--- INFORMATION ---
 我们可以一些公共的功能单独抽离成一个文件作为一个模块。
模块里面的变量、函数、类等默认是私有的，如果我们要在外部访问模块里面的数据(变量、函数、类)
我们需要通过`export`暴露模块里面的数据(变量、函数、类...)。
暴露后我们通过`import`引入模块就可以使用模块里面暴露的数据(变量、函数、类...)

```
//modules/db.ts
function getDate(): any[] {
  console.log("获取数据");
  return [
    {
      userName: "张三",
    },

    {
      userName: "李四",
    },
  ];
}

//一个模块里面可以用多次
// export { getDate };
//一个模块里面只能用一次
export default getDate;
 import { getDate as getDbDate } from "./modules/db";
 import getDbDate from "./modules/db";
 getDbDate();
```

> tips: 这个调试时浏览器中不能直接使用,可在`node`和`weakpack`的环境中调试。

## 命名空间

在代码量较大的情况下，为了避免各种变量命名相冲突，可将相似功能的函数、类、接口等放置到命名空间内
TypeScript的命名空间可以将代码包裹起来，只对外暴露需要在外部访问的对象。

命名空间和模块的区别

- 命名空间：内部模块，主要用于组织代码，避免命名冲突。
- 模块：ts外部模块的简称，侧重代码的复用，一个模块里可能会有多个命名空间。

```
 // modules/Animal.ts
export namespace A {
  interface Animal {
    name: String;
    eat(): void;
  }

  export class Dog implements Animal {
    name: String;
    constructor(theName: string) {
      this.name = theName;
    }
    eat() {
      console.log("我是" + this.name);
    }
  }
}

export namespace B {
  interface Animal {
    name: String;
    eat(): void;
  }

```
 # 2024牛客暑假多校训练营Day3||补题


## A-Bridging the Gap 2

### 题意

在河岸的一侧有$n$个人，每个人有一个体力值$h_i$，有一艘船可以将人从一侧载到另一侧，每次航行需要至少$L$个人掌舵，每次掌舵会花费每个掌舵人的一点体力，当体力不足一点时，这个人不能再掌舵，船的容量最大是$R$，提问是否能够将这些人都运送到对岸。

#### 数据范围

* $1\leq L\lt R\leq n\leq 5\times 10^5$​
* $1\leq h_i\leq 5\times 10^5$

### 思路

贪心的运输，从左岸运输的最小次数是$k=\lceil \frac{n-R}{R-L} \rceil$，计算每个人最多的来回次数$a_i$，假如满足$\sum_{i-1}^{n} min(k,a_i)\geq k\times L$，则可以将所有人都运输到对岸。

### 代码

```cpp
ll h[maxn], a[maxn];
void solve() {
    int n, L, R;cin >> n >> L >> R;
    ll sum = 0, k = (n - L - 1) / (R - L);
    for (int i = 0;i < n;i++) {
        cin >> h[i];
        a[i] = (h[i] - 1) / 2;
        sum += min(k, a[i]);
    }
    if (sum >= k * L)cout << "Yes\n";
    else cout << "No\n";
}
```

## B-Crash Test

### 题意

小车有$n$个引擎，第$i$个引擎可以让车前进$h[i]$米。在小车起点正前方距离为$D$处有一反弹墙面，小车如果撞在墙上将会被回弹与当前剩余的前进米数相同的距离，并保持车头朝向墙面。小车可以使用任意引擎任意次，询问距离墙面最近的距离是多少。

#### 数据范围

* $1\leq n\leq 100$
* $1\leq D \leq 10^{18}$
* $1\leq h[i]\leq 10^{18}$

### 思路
---
ASSIGNED TASK: Each line of the entries where the string "getDbDate" occurs should be shown.

WRITTEN ANSWER:
 import { getDate as getDbDate } from "./modules/db";
 import getDbDate from "./modules/db";
 getDbDate();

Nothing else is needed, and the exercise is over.